本试验所用成肌细胞分离于健康的1月龄山羊(江苏南京六合某羊场)。山羊屠宰后立即采集第13胸椎至第3腰椎的背最长肌,放入含5%(体积分数)双抗(青霉素/链霉素)的磷酸盐缓冲液(PBS)中,在 1 h 内运回实验室,分离羊的成肌细胞并进行体外培养,以完成后续试验。

1.2 试验方法

1.2.1 羊成肌细胞的分离与体外培养采取酶消化法和差速贴壁法分离羊的成肌细胞。具体步骤如下：先将肌肉组织在75%乙醇中浸泡10 s,用含5%双抗的PBS清洗3次,充分去除其表面的血迹;再将肌肉组织置于无菌平皿中,剔除筋膜和脂肪等组织,用眼科剪将肌肉组织充分剪碎,随后转移至无菌15 mL离心管中,加入适量PBS,吹打混匀,静置3 min后弃掉上清液;加入适量含0.1% I型胶原酶的DMEM/F12(DF12),37 ℃水浴锅消化1 h,每5 min上下颠倒1次,然后12 000 r·min-1离心5 min,弃上清液;加入适量0.25%胰蛋白酶,37 ℃水浴锅消化15 min,弃上清液;经70 μm细胞筛过滤后,12 000 r·min-1离心 5 min,弃上清液;最后用含20%(体积分数)胎牛血清、10%(体积分数)马血清和1%(体积分数)双抗的DF12培养基进行重悬,接种于T25细胞培养瓶,于37 ℃、5%(体积分数)的CO2培养箱中培养2.5 h,再将培养液转移至新的T25细胞培养瓶中继续培养2.5 h,最后移至新的T25细胞培养瓶,即得到纯净的羊原代成肌细胞。当细胞长满80%左右时,进行传代：弃掉原有培养基,PBS洗涤1次,加入1 mL提前预热的0.25%胰蛋白酶,放入37 ℃培养箱中消化1 min,加入1 mL培养液吹打均匀终止消化,300g离心5 min,弃上清液,加入1 mL培养液重悬沉淀,1∶2传至新的细胞培养板。

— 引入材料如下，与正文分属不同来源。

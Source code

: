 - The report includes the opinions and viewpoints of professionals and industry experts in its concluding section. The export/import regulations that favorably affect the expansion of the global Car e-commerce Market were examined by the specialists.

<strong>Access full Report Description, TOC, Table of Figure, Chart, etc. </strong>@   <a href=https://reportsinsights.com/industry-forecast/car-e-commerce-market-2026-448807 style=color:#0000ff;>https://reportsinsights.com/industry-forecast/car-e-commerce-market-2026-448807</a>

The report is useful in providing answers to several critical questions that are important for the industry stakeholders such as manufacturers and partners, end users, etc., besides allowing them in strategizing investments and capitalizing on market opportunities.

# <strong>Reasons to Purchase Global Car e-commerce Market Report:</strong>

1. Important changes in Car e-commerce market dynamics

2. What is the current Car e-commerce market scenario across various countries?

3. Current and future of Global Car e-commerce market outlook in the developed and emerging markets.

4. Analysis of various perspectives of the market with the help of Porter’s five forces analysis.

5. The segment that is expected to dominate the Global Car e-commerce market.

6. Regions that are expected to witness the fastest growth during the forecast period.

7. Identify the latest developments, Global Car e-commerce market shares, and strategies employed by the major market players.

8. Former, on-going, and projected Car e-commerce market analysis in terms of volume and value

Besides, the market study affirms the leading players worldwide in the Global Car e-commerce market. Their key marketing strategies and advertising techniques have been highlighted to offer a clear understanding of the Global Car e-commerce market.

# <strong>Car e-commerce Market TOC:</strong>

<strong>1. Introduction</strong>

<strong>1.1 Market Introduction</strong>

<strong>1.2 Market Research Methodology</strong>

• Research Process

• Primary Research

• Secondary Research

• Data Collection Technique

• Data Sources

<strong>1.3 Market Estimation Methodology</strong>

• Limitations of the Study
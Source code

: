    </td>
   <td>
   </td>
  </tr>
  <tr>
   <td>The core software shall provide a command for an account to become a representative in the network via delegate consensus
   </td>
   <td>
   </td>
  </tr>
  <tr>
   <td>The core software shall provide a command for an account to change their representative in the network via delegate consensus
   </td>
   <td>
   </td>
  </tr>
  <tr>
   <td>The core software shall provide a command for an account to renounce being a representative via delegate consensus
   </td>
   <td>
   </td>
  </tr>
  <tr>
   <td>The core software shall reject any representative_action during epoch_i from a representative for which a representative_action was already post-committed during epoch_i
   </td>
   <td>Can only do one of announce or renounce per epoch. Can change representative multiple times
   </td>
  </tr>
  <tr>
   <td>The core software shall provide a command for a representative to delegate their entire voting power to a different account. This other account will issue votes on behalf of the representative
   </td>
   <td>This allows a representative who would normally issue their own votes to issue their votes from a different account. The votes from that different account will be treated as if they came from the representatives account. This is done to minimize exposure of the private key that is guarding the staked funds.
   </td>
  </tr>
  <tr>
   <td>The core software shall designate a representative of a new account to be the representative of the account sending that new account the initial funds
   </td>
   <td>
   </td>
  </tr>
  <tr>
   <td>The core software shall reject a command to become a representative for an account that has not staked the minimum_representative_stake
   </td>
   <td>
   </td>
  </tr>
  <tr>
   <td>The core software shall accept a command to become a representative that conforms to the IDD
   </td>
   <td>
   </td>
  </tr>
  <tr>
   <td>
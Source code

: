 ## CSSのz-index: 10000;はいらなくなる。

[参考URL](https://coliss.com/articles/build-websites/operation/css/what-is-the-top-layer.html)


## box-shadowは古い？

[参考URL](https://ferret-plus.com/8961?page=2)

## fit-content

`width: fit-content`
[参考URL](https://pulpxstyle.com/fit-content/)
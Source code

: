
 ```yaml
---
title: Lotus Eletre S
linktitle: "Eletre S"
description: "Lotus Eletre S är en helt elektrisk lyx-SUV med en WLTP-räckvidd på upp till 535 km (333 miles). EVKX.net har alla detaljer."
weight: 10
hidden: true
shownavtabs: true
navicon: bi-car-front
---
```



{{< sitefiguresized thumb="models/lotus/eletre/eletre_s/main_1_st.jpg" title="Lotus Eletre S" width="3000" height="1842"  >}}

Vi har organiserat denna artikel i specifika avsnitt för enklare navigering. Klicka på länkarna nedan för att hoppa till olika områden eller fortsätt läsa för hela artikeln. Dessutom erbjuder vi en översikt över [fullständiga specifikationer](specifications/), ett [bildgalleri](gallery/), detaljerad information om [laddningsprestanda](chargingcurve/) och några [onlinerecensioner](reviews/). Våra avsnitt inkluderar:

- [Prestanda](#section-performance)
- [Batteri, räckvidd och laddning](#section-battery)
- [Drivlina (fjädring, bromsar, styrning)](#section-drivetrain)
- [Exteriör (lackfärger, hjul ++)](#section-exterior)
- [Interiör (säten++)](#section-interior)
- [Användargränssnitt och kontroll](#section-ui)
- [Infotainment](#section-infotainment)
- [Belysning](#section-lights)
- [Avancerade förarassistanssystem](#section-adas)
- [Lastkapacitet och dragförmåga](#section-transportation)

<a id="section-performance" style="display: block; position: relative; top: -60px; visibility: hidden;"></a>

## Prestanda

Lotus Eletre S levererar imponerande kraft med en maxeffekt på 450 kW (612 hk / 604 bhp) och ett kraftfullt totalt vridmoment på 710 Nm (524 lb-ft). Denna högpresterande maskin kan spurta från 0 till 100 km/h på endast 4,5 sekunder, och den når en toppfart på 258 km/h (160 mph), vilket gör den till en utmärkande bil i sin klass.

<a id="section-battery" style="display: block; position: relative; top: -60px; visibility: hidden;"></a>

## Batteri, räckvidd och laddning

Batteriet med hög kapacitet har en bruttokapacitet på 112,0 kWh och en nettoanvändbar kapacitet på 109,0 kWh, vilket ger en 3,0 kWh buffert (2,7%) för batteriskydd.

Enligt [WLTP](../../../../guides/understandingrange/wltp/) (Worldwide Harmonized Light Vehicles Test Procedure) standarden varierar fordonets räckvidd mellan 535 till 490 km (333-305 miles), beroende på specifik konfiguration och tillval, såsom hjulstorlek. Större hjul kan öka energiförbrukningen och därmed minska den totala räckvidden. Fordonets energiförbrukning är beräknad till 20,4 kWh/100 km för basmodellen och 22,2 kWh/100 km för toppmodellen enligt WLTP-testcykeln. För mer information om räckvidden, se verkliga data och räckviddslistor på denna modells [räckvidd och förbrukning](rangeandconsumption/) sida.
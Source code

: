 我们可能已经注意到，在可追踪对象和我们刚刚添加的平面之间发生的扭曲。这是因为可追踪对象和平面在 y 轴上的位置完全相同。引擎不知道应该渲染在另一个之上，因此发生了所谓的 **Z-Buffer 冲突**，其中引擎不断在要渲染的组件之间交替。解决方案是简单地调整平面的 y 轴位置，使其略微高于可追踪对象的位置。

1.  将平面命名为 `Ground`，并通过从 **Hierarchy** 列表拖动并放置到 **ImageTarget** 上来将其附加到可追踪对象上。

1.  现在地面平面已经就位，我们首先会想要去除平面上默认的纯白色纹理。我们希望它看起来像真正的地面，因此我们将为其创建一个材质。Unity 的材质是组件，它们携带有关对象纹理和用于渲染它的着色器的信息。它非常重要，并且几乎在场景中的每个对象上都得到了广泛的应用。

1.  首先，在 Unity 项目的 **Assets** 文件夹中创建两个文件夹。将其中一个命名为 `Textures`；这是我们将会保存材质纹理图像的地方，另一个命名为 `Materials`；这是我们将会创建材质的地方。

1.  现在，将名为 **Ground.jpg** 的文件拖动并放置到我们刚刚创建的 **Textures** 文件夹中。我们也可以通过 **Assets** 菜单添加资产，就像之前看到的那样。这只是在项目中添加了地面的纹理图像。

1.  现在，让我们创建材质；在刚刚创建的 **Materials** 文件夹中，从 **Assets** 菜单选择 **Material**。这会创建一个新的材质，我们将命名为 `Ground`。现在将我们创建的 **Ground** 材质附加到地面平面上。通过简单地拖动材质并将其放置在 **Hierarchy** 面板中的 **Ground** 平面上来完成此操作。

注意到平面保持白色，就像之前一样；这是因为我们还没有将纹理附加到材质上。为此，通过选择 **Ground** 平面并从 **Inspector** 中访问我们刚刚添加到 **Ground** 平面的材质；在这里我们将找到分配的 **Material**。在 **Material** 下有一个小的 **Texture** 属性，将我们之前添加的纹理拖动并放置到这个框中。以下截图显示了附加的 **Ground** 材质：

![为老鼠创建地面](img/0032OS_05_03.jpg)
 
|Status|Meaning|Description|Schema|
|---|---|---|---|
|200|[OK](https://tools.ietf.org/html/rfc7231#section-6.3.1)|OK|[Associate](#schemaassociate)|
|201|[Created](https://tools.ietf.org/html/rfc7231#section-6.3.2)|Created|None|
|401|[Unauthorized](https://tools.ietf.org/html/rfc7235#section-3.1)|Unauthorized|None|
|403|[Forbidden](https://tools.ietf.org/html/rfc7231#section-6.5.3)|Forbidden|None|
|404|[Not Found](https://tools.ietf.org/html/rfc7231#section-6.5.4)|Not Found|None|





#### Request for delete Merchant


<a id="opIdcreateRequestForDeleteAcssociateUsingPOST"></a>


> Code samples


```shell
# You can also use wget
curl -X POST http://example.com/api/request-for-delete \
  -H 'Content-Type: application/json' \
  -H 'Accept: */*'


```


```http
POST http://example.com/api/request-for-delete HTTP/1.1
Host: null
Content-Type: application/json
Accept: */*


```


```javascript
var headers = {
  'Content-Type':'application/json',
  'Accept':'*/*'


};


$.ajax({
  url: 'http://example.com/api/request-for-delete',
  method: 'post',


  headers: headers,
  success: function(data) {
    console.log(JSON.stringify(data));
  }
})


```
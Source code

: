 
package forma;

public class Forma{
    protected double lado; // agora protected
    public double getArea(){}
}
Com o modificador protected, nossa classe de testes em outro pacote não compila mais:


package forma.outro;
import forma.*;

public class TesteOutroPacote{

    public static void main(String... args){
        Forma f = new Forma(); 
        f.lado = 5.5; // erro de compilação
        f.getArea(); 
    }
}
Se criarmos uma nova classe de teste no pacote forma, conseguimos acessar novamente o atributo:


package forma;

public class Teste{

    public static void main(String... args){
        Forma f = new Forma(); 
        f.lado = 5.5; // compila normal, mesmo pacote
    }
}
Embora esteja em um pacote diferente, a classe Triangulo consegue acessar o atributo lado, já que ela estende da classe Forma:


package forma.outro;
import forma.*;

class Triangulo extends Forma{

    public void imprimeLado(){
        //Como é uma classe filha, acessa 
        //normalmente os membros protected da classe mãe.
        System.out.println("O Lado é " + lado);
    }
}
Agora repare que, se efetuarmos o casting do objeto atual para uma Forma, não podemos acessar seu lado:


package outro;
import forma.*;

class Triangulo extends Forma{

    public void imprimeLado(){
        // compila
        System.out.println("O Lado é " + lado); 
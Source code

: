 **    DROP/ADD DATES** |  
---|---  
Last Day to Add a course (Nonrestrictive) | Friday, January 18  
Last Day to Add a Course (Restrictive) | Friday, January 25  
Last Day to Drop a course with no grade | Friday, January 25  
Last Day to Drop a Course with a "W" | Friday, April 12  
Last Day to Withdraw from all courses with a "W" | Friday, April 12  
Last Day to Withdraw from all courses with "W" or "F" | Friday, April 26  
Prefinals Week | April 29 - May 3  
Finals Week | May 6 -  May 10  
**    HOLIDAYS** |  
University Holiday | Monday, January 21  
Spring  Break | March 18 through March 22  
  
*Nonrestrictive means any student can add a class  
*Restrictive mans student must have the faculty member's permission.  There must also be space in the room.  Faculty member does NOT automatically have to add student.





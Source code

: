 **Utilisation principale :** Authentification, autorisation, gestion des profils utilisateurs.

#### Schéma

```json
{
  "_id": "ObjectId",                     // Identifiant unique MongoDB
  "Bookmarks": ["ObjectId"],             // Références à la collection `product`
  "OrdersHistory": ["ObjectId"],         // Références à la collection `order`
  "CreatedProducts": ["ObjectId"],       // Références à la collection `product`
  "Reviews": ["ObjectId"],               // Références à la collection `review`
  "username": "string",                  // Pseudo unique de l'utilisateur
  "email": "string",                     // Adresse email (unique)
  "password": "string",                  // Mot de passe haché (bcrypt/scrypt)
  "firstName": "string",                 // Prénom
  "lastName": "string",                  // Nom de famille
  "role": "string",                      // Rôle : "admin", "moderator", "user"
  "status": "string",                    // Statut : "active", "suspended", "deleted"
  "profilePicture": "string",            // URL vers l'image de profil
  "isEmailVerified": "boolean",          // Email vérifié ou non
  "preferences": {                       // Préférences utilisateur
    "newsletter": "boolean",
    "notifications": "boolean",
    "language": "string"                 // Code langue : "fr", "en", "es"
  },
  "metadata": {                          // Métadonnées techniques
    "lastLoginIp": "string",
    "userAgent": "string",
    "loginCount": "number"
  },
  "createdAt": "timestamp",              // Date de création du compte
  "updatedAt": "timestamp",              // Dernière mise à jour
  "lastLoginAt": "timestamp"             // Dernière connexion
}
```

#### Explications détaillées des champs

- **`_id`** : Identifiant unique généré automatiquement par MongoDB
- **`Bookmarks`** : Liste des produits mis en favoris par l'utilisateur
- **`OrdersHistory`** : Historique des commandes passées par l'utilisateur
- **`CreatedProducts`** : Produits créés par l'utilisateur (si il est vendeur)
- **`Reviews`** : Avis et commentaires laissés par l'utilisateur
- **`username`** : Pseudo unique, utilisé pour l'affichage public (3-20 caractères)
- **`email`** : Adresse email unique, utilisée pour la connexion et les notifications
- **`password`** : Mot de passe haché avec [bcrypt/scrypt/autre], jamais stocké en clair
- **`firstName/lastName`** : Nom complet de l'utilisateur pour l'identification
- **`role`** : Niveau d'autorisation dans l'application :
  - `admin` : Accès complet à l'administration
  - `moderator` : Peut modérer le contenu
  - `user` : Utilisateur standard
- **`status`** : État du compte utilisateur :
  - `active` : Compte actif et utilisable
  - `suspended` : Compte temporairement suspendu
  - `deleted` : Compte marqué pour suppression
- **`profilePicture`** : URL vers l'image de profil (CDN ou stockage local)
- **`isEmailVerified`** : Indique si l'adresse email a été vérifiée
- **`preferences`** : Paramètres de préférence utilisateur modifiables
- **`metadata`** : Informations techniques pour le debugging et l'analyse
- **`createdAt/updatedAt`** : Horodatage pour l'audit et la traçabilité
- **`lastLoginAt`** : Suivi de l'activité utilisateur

羊成肌细胞增殖阶段使用生长培养液进行培养,即含20%胎牛血清、10%马血清和1%双抗的DF12,隔天换液;当细胞长满90%时,换用分化培养液诱导分化,即含2%马血清和1%双抗的DF12,隔天换液,观察肌管的生成情况。

1.2.2 羊成肌细胞的热应激处理增殖阶段热应激处理：当羊成肌细胞长满90%时,放入42 ℃、5%的CO2培养箱中培养3 h;分化阶段热应激处理：当羊成肌细胞分化出明显的肌管时放入42 ℃、5%的CO2培养箱中培养3 h。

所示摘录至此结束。